La reforma eléctrica amenaza la rendición de cuentas
Por Ana Lilia Moreno (@analiliamoreno) | El Sol de México
El 17 de enero comenzó el parlamento abierto en la Cámara de Diputados con motivo de la Reforma Energética que el presidente promueve desde septiembre de 2021. Se abre así un espacio a la industria y a expertos académicos y de la sociedad civil para externar sus posturas sobre los cambios constitucionales propuestos, a través de 19 foros temáticos. Si bien todos los temas son interesantes, uno llamó mi atención: el que aborda el tema de rendición de cuentas. A partir de una lectura minuciosa al articulado de la iniciativa, desde México Evalúa observamos con preocupación que, de aprobarse la reforma, los actuales mecanismos de control, pesos y contrapesos en las Empresas Productivas del Estado –Pemex y CFE– se verían socavados. Explico.
La reforma plantea que la CFE, una empresa productiva cuyo único mandato es ser rentable con sustentabilidad, se convierta en un ente público con triple mandato: 1. estar a cargo de toda la cadena de valor de la industria eléctrica, garantizándole como mínimo un 54% del mercado de generación y 100% de participación en transmisión, distribución y suministro básico, y reforzando su calidad de monopsonio (el único comprador mayorista) de electricidad, lo que incluiría el control del despacho eléctrico y la proveeduría del sector; 2. actuar como órgano regulador, al asumir las facultades de la Comisión Reguladora de Energía (CRE), y 3. asumir la responsabilidad exclusiva de diseñar e implementar políticas públicas en materia de transición energética y en materia de política industrial.
Bajo este pretendido nuevo diseño, la CFE se alzaría como un organismo dotado de autonomía constitucional –como el Banco de México–, pero con la posibilidad de tener un estatus legal superior al de las secretarías de Estado. El mandato triple le daría, entonces, un carácter diferenciado de la Administración Pública Federal y muy superior. Además, el abandono de la figura empresarial también implicaría deslindarla de la obligación de ser rentable y sustentable. En suma, de aprobarse la reforma, tendríamos a una CFE que se mandaría sola, a la que se eximiría de ser clasificada como monopólica aunque se comportara como tal, que estaría libre de contrapesos y que no requeriría contar con mecanismos claros de transparencia.
Este nuevo diseño se caracteriza también por la falta de claridad sobre los términos y condiciones bajo los cuales operaría el sector privado que suministraría a la CFE la energía faltante. La iniciativa es clara en cuanto a reservar a la generación privada un máximo del 46% del mercado, la cual, además, podría participar condicionada a la aceptación unilateral de la CFE y bajo un régimen de exclusión del artículo 134 constitucional –la norma que obliga a privilegiar la licitación como mecanismo de asignación. Es decir, la iniciativa elimina la competencia económica como principio toral y abre un amplio espectro de discrecionalidad, que podría provocar un patrón de arbitrariedad y corrupción nunca antes visto.

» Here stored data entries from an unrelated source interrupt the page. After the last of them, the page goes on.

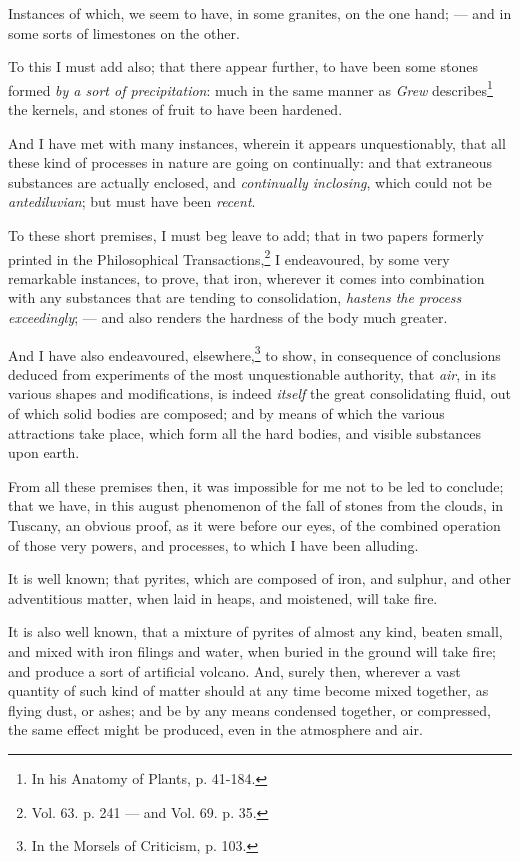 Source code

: \documentclass[a4paper, 12pt, oneside]{article}
\begin{document}
Instances of which, we seem to have, in some granites, on the one hand; --- and in some sorts of limestones on the other.

To this I must add also; that there appear further, to have been some stones formed \emph{by a sort of precipitation}: much in the same manner as \emph{Grew} describes\footnote{In his Anatomy of Plants, p. 41-184.} the kernels, and stones of fruit to have been hardened.

And I have met with many instances, wherein it appears unquestionably, that all these kind of processes in nature are going on continually: and that extraneous substances are actually enclosed, and \emph{continually inclosing}, which could not be \emph{antediluvian}; but must have been \emph{recent}.

To these short premises, I must beg leave to add; that in two papers formerly printed in the Philosophical Transactions,\footnote{Vol. 63. p. 241 --- and Vol. 69. p. 35.} I endeavoured, by some very remarkable instances, to prove, that iron, wherever it comes into combination with any substances that are tending to consolidation, \emph{hastens the process exceedingly}; --- and also renders the hardness of the body much greater.

And I have also endeavoured, elsewhere,\footnote{In the Morsels of Criticism, p. 103.} to show, in consequence of conclusions deduced from experiments of the most unquestionable authority, that \emph{air}, in its various shapes and modifications, is indeed \emph{itself} the great consolidating fluid, out of which solid bodies are composed; and by means of which the various attractions take place, which form all the hard bodies, and visible substances upon earth.

From all these premises then, it was impossible for me not to be led to conclude; that we have, in this august phenomenon of the fall of stones from the clouds, in Tuscany, an obvious proof, as it were before our eyes, of the combined operation of those very powers, and processes, to which I have been alluding.

It is well known; that pyrites, which are composed of iron, and sulphur, and other adventitious matter, when laid in heaps, and moistened, will take fire.

It is also well known, that a mixture of pyrites of almost any kind, beaten small, and mixed with iron filings and water, when buried in the ground will take fire; and produce a sort of artificial volcano. And, surely then, wherever a vast quantity of such kind of matter should at any time become mixed together, as flying dust, or ashes; and be by any means condensed together, or compressed, the same effect might be produced, even in the atmosphere and air.
\end{document}
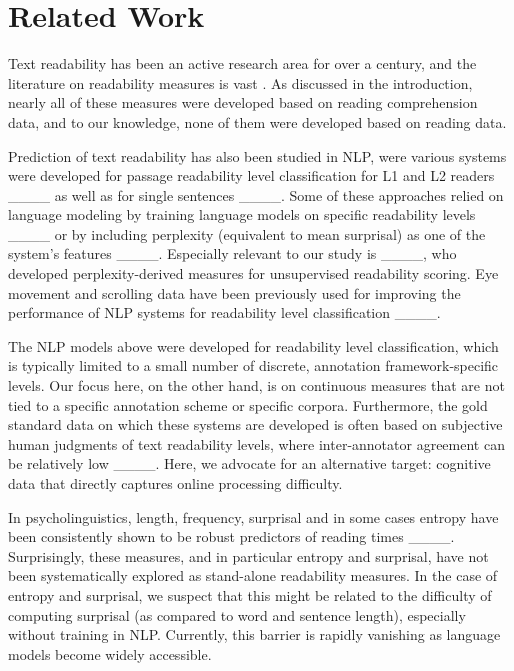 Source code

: \section{Related Work}
Text readability has been an active research area for over a century, and the literature on readability measures is vast \cite[see][for surveys]{chall1958,crossley2011text,collins2014computational}.
As discussed in the introduction, nearly all of these measures were developed based on reading comprehension data, and to our knowledge, none of them were developed based on reading data. 

Prediction of text readability has also been studied in NLP, were various systems were developed for passage readability level classification for L1 and L2 readers ____ as well as for single sentences ____. Some of these approaches relied on language modeling by training language models on specific readability levels ____ or by including perplexity (equivalent to mean surprisal) as one of the system's features ____. Especially relevant to our study is ____, who developed perplexity-derived measures for unsupervised readability scoring. Eye movement and scrolling data have been previously used for improving the performance of NLP systems for readability level classification ____. 

The NLP models above were developed for readability level classification, which is typically limited to a small number of discrete, annotation framework-specific levels. Our focus here, on the other hand, is on continuous measures that are not tied to a specific annotation scheme or specific corpora. 
Furthermore, the gold standard data on which these systems are developed is often based on subjective human judgments of text readability levels, where inter-annotator agreement can be relatively low ____. Here,  we advocate for an alternative target: cognitive data that directly captures online processing difficulty.

In psycholinguistics, length, frequency, surprisal and in some cases entropy have been consistently shown to be robust predictors of reading times ____. Surprisingly, these measures, and in particular entropy and surprisal, have not been systematically explored as stand-alone readability measures. In the case of entropy and surprisal, we suspect that this might be related to the difficulty of computing surprisal (as compared to word and sentence length), especially without training in NLP. Currently, this barrier is rapidly vanishing as language models become widely accessible.


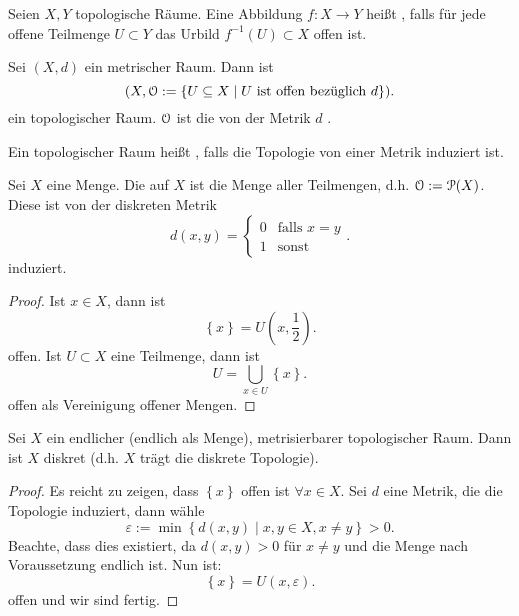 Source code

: \begin{definition}
    Seien $X,Y$ topologische Räume. Eine Abbildung  $f:X \to  Y$ heißt , falls für jede offene Teilmenge $U\subset Y$ das Urbild $f^{-1}(U) \subset X$ offen ist.
\end{definition}

\begin{example}
    Sei $(X,d)$ ein metrischer Raum. Dann ist
     \[
         (X, \mathcal{O} := \left \{U\subseteq X \mid  U \text{ ist offen bezüglich $d$}\right\} )
    .\] 
    ein topologischer Raum. $\mathcal{O}$ ist die von der Metrik  $d$ .
\end{example}
\begin{definition}
    Ein topologischer Raum heißt , falls die Topologie von einer Metrik induziert ist.
\end{definition}

\begin{example}
    Sei $X$ eine Menge. Die  auf $X$ ist die Menge aller Teilmengen, d.h.  $\mathcal{O} := \mathcal{P}(X)$. Diese ist von der diskreten Metrik
    \[
        d(x,y) = \begin{cases}
            0 & \text{falls }x=y \\
            1 & \text{sonst}
        \end{cases}
    .\] 
    induziert.
\end{example}
\begin{proof}
    Ist $x\in X$, dann ist
    \[
        \left \{x\right\} =U\left(x,\frac{1}{2}\right)
    .\] 
    offen. Ist $U\subset X$ eine Teilmenge, dann ist
    \[
    U = \bigcup_{x\in U} \left \{x\right\}
    .\] 
    offen als Vereinigung offener Mengen.
\end{proof}

\begin{theorem}
    Sei $X$ ein endlicher (endlich als Menge), metrisierbarer topologischer Raum. Dann ist  $X$ diskret (d.h. $X$ trägt die diskrete Topologie).
\end{theorem}
\begin{proof}
    Es reicht zu zeigen, dass $\left \{x\right\} $ offen ist $\forall x\in X$. Sei $d$ eine Metrik, die die Topologie induziert, dann wähle
     \[
         ε := \min \left \{d(x,y) \mid  x,y\in X , x\neq y\right\} > 0
    .\] 
    Beachte, dass dies existiert, da $d(x,y) >0$ für  $x\neq y$ und die Menge nach Voraussetzung endlich ist. Nun ist:
    \[
    \left \{x\right\}  = U(x,ε)
    .\] 
    offen und wir sind fertig.
\end{proof}

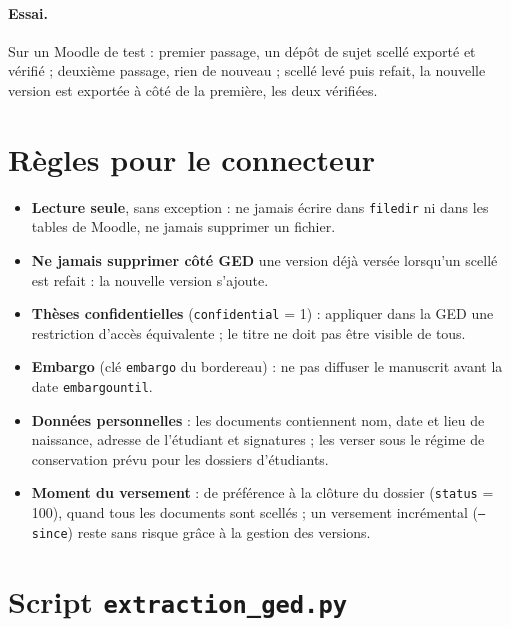 \documentclass[11pt,a4paper]{article}
\begin{document}
\paragraph{Essai.} Sur un Moodle de test : premier passage, un dépôt de sujet scellé exporté et vérifié ;
deuxième passage, rien de nouveau ; scellé levé puis refait, la nouvelle version est exportée à côté de
la première, les deux vérifiées.

\section{Règles pour le connecteur}\label{sec:regles}

\begin{itemize}
  \item \textbf{Lecture seule}, sans exception : ne jamais écrire dans \texttt{filedir} ni dans les
        tables de Moodle, ne jamais supprimer un fichier.
  \item \textbf{Ne jamais supprimer côté GED} une version déjà versée lorsqu'un scellé est refait :
        la nouvelle version s'ajoute.
  \item \textbf{Thèses confidentielles} (\texttt{confidential} = 1) : appliquer dans la GED une
        restriction d'accès équivalente ; le titre ne doit pas être visible de tous.
  \item \textbf{Embargo} (clé \texttt{embargo} du bordereau) : ne pas diffuser le manuscrit avant la
        date \texttt{embargountil}.
  \item \textbf{Données personnelles} : les documents contiennent nom, date et lieu de naissance,
        adresse de l'étudiant et signatures ; les verser sous le régime de conservation prévu pour les
        dossiers d'étudiants.
  \item \textbf{Moment du versement} : de préférence à la clôture du dossier (\texttt{status} = 100),
        quand tous les documents sont scellés ; un versement incrémental (\texttt{--since}) reste sans
        risque grâce à la gestion des versions.
\end{itemize}

\appendix
\section{Script \texttt{extraction\_ged.py}}

\end{document}
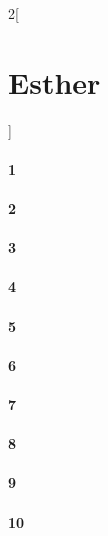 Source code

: \documentclass{book}
\begin{document}
\begin{multicols}{2}[\part{Esther}]
\subsection*{1}
\subsection*{2}
\subsection*{3}
\subsection*{4}
\subsection*{5}
\subsection*{6}
\subsection*{7}
\subsection*{8}
\subsection*{9}
\subsection*{10}
\end{multicols}
\end{document}
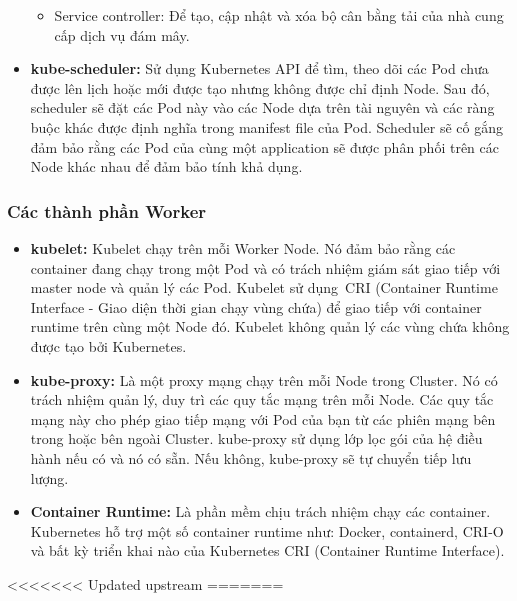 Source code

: \documentclass[12pt,a4paper]{report}
\begin{document}
\begin{itemize}
\begin{itemize}
	\item Service controller: Để tạo, cập nhật và xóa bộ cân bằng tải của nhà cung cấp dịch vụ đám mây.
	\end{itemize}
	
	\item \textbf{kube-scheduler:}
	\subitem
	Sử dụng Kubernetes API để tìm, theo dõi các Pod chưa được lên lịch hoặc mới được tạo nhưng không được chỉ định Node. Sau đó, scheduler sẽ đặt các Pod này vào các Node dựa trên tài nguyên và các ràng buộc khác được định nghĩa trong manifest file của Pod. Scheduler sẽ cố gắng đảm bảo rằng các Pod của cùng một application sẽ được phân phối trên các Node khác nhau để đảm bảo tính khả dụng.
	
	\hspace{0.8cm}{Các yếu tố được tính đến để đưa ra quyết định lập lịch bao gồm: yêu cầu tài nguyên cá nhân và tập thể, các ràng buộc về phần cứng / phần mềm / chính sách, thông số kỹ thuật về mối quan hệ và chống mối quan hệ, vị trí dữ liệu, can thiệp giữa khối lượng công việc và thời hạn.}
	\end{itemize}

	\subsubsection{Các thành phần Worker}
	\smallskip
	\hspace{1cm}{Có nhiệm vụ xử lý khối lượng công việc của application trong cluster, duy trì các nhóm đang chạy và cung cấp môi trường runtime cho Kubernetes. Worker sẽ bao gồm 3 thành phần chính sau:}
	\begin{itemize}
		\item \textbf{kubelet:}
		\subitem
		Kubelet chạy trên mỗi Worker Node. Nó đảm bảo rằng các container đang chạy trong một Pod và có trách nhiệm giám sát giao tiếp với master node và quản lý các Pod. Kubelet sử dụng CRI (Container Runtime Interface - Giao diện thời gian chạy vùng chứa) để giao tiếp với container runtime trên cùng một Node đó. Kubelet không quản lý các vùng chứa không được tạo bởi Kubernetes.
		
		\item \textbf{kube-proxy:}
		\subitem
		Là một proxy mạng chạy trên mỗi Node trong Cluster. Nó có trách nhiệm quản lý, duy trì các quy tắc mạng trên mỗi Node. Các quy tắc mạng này cho phép giao tiếp mạng với Pod của bạn từ các phiên mạng bên trong hoặc bên ngoài Cluster. kube-proxy sử dụng lớp lọc gói của hệ điều hành nếu có và nó có sẵn. Nếu không, kube-proxy sẽ tự chuyển tiếp lưu lượng.
		
		\item \textbf{Container Runtime:}
		\subitem
		Là phần mềm chịu trách nhiệm chạy các container. Kubernetes hỗ trợ một số container runtime như: Docker, containerd, CRI-O và bất kỳ triển khai nào của Kubernetes CRI (Container Runtime Interface).
	\end{itemize}
<<<<<<< Updated upstream
=======
	
\end{document}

Si la información ‘oficial’ que se hace pública fuera perfecta y el ejercicio del poder transparente, no habría necesidad de exigir cuentas a nadie. Pero en el mundo real tal demanda es legítima y apremiante, más si habitamos un sistema republicano y democrático. Ante la tendencia natural a la opacidad por parte del poder, hay que alzar la voz sobre la necesidad de crear diseños institucionales y mecanismos que incentiven la rendición de cuentas, castiguen la opacidad y obliguen mínimamente a los entes públicos a explicar sus decisiones de manera pública y transparente. La CFE no puede ser la excepción.